TERM AND TERMINATION
II.01 Term. The term of this Agreement shall commence as of the date
hereof (the "Effective Date"), and shall continue until the earlier of the
following dates: (i) the date which falls on the fifth (5th) anniversary
thereof, or (ii) the date on which Manager ceases to furnish management
services to the Facility and this Agreement is terminated for whatever reason.
II.02 Termination.
(a) Manager has the option to terminate this Agreement, without
damage or penalty, upon ten (10) business days prior written notice to Owner,
upon the occurrence of either of the following events:
(i) The Facility or any material portion thereof is damaged
or destroyed to the extent that, in the written opinion of an
independent architect or engineer reasonably acceptable to both
parties, (x) it is not practicable or desirable to rebuild, repair or
restore the Facility within a period of nine (9) months to its
condition immediately preceding such damage, or (y) the conducting of
normal operations of the Facility would be prevented for a period of
nine (9) months or more; or
(ii) Title to or the temporary use of all or substantially
all the Facility is taken under the exercise of the power of eminent
domain by any governmental authority or person, firm or corporation
acting under governmental authority which, in the opinion of an
independent architect or engineer reasonably acceptable to both
parties, prevents or is likely to prevent the conducting of normal
operations at the Facility for a period of at least nine (9) months.

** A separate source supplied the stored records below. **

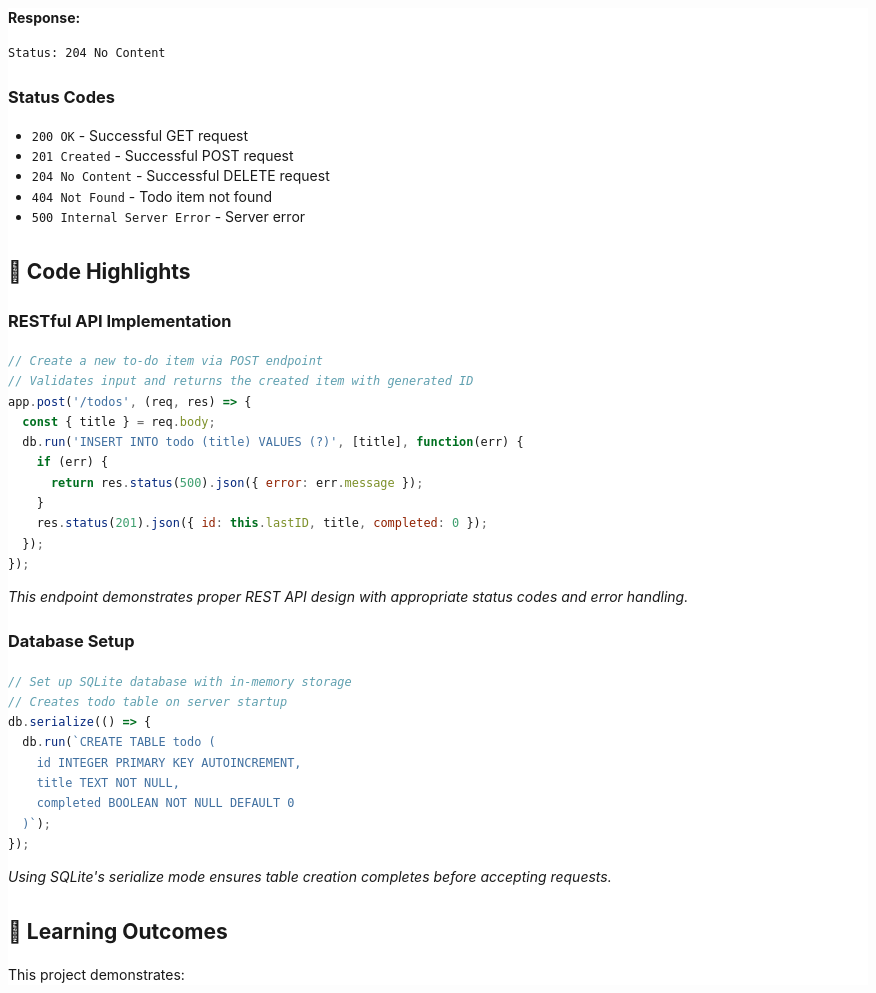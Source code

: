 **Response:**
```
Status: 204 No Content
```

### Status Codes

- `200 OK` - Successful GET request
- `201 Created` - Successful POST request
- `204 No Content` - Successful DELETE request
- `404 Not Found` - Todo item not found
- `500 Internal Server Error` - Server error

## 🔧 Code Highlights

### RESTful API Implementation

```javascript
// Create a new to-do item via POST endpoint
// Validates input and returns the created item with generated ID
app.post('/todos', (req, res) => {
  const { title } = req.body;
  db.run('INSERT INTO todo (title) VALUES (?)', [title], function(err) {
    if (err) {
      return res.status(500).json({ error: err.message });
    }
    res.status(201).json({ id: this.lastID, title, completed: 0 });
  });
});
```

*This endpoint demonstrates proper REST API design with appropriate status codes and error handling.*

### Database Setup

```javascript
// Set up SQLite database with in-memory storage
// Creates todo table on server startup
db.serialize(() => {
  db.run(`CREATE TABLE todo (
    id INTEGER PRIMARY KEY AUTOINCREMENT,
    title TEXT NOT NULL,
    completed BOOLEAN NOT NULL DEFAULT 0
  )`);
});
```

*Using SQLite's serialize mode ensures table creation completes before accepting requests.*

## 📖 Learning Outcomes

This project demonstrates:
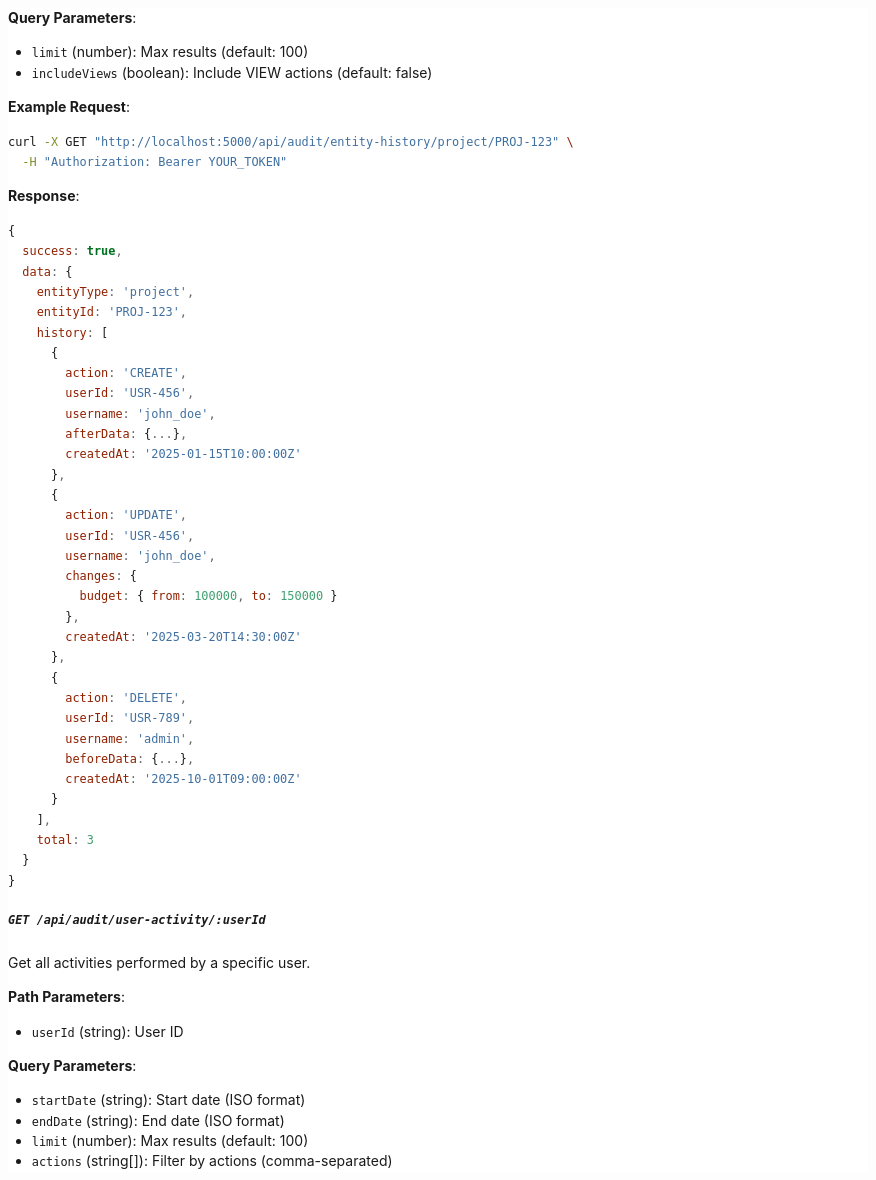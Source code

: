 **Query Parameters**:
- `limit` (number): Max results (default: 100)
- `includeViews` (boolean): Include VIEW actions (default: false)

**Example Request**:
```bash
curl -X GET "http://localhost:5000/api/audit/entity-history/project/PROJ-123" \
  -H "Authorization: Bearer YOUR_TOKEN"
```

**Response**:
```javascript
{
  success: true,
  data: {
    entityType: 'project',
    entityId: 'PROJ-123',
    history: [
      {
        action: 'CREATE',
        userId: 'USR-456',
        username: 'john_doe',
        afterData: {...},
        createdAt: '2025-01-15T10:00:00Z'
      },
      {
        action: 'UPDATE',
        userId: 'USR-456',
        username: 'john_doe',
        changes: {
          budget: { from: 100000, to: 150000 }
        },
        createdAt: '2025-03-20T14:30:00Z'
      },
      {
        action: 'DELETE',
        userId: 'USR-789',
        username: 'admin',
        beforeData: {...},
        createdAt: '2025-10-01T09:00:00Z'
      }
    ],
    total: 3
  }
}
```

##### `GET /api/audit/user-activity/:userId`
Get all activities performed by a specific user.

**Path Parameters**:
- `userId` (string): User ID

**Query Parameters**:
- `startDate` (string): Start date (ISO format)
- `endDate` (string): End date (ISO format)
- `limit` (number): Max results (default: 100)
- `actions` (string[]): Filter by actions (comma-separated)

Provided, however, that in either of such events, in addition to the rights of
Manager under Article VI hereof, Manager shall have the right to rebuild,
restore or otherwise rearrange the Facility and recommence operations thereof,
and thereupon Manager shall continue to manage the Facility under the same
terms, conditions, and fees as provided herein.
(b) If an Event of Default (as hereinafter defined) by either party
shall occur and be continuing, the other party may terminate this Agreement by
giving written notice of such termination pursuant to Section 3.02 hereunder.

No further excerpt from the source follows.